EXERCISE GOAL: Here are some records; quote them exactly, leaving out the pictures.

Saved data entries
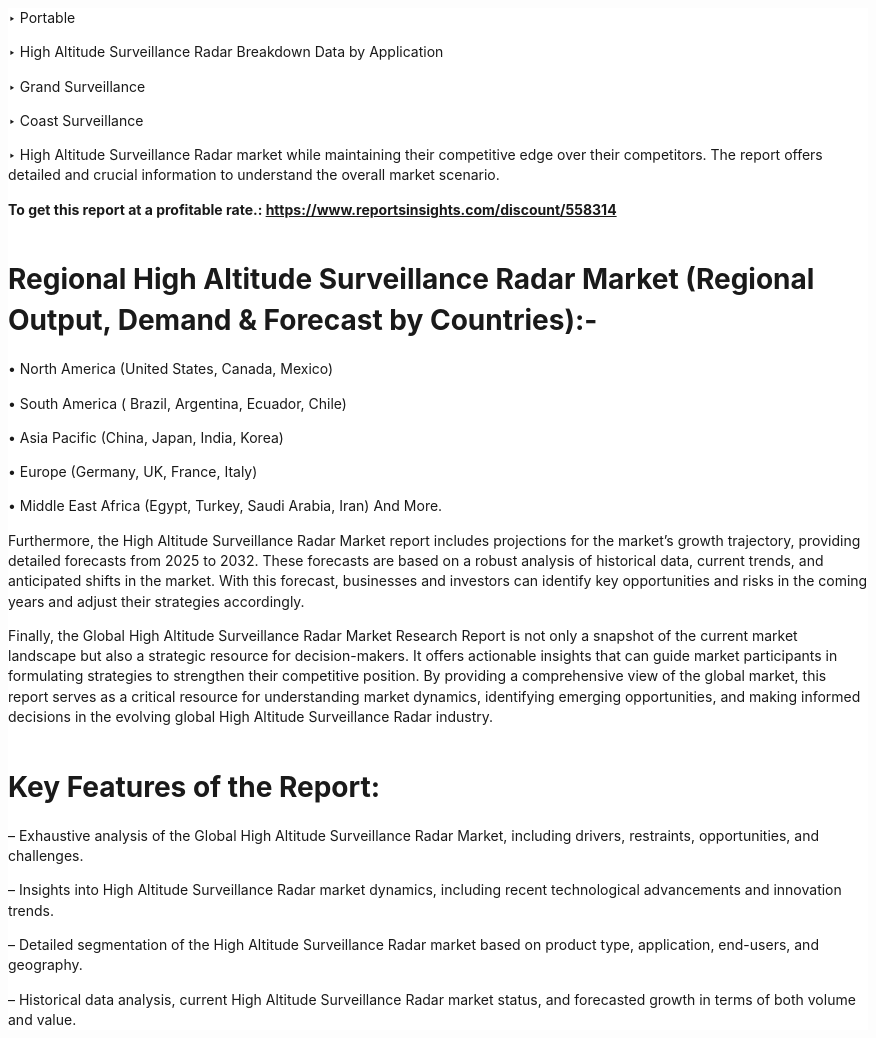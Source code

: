    ‣ Portable

‣ High Altitude Surveillance Radar Breakdown Data by Application

   ‣ Grand Surveillance

   ‣ Coast Surveillance

   ‣ High Altitude Surveillance Radar market while maintaining their competitive edge over their competitors. The report offers detailed and crucial information to understand the overall market scenario.

<strong>To get this report at a profitable rate.: <a href=https://www.reportsinsights.com/discount/558314>https://www.reportsinsights.com/discount/558314</a></strong>

# <strong>Regional High Altitude Surveillance Radar Market (Regional Output, Demand &amp; Forecast by Countries):-</strong>

• North America (United States, Canada, Mexico)

• South America ( Brazil, Argentina, Ecuador, Chile)

• Asia Pacific (China, Japan, India, Korea)

• Europe (Germany, UK, France, Italy)

• Middle East Africa (Egypt, Turkey, Saudi Arabia, Iran) And More.

Furthermore, the High Altitude Surveillance Radar Market report includes projections for the market’s growth trajectory, providing detailed forecasts from 2025 to 2032. These forecasts are based on a robust analysis of historical data, current trends, and anticipated shifts in the market. With this forecast, businesses and investors can identify key opportunities and risks in the coming years and adjust their strategies accordingly.

Finally, the Global High Altitude Surveillance Radar Market Research Report is not only a snapshot of the current market landscape but also a strategic resource for decision-makers. It offers actionable insights that can guide market participants in formulating strategies to strengthen their competitive position. By providing a comprehensive view of the global market, this report serves as a critical resource for understanding market dynamics, identifying emerging opportunities, and making informed decisions in the evolving global High Altitude Surveillance Radar industry.

# <strong>Key Features of the Report:</strong>

– Exhaustive analysis of the Global High Altitude Surveillance Radar Market, including drivers, restraints, opportunities, and challenges.

– Insights into High Altitude Surveillance Radar market dynamics, including recent technological advancements and innovation trends.

– Detailed segmentation of the High Altitude Surveillance Radar market based on product type, application, end-users, and geography.

– Historical data analysis, current High Altitude Surveillance Radar market status, and forecasted growth in terms of both volume and value.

ANSWER BOX:
Source code

:    ‣ Portable

‣ High Altitude Surveillance Radar Breakdown Data by Application

   ‣ Grand Surveillance

   ‣ Coast Surveillance

   ‣ High Altitude Surveillance Radar market while maintaining their competitive edge over their competitors. The report offers detailed and crucial information to understand the overall market scenario.

<strong>To get this report at a profitable rate.: <a href=https://www.reportsinsights.com/discount/558314>https://www.reportsinsights.com/discount/558314</a></strong>

# <strong>Regional High Altitude Surveillance Radar Market (Regional Output, Demand &amp; Forecast by Countries):-</strong>

• North America (United States, Canada, Mexico)

• South America ( Brazil, Argentina, Ecuador, Chile)

• Asia Pacific (China, Japan, India, Korea)

• Europe (Germany, UK, France, Italy)

• Middle East Africa (Egypt, Turkey, Saudi Arabia, Iran) And More.

Furthermore, the High Altitude Surveillance Radar Market report includes projections for the market’s growth trajectory, providing detailed forecasts from 2025 to 2032. These forecasts are based on a robust analysis of historical data, current trends, and anticipated shifts in the market. With this forecast, businesses and investors can identify key opportunities and risks in the coming years and adjust their strategies accordingly.

Finally, the Global High Altitude Surveillance Radar Market Research Report is not only a snapshot of the current market landscape but also a strategic resource for decision-makers. It offers actionable insights that can guide market participants in formulating strategies to strengthen their competitive position. By providing a comprehensive view of the global market, this report serves as a critical resource for understanding market dynamics, identifying emerging opportunities, and making informed decisions in the evolving global High Altitude Surveillance Radar industry.

# <strong>Key Features of the Report:</strong>

– Exhaustive analysis of the Global High Altitude Surveillance Radar Market, including drivers, restraints, opportunities, and challenges.

– Insights into High Altitude Surveillance Radar market dynamics, including recent technological advancements and innovation trends.

– Detailed segmentation of the High Altitude Surveillance Radar market based on product type, application, end-users, and geography.

– Historical data analysis, current High Altitude Surveillance Radar market status, and forecasted growth in terms of both volume and value.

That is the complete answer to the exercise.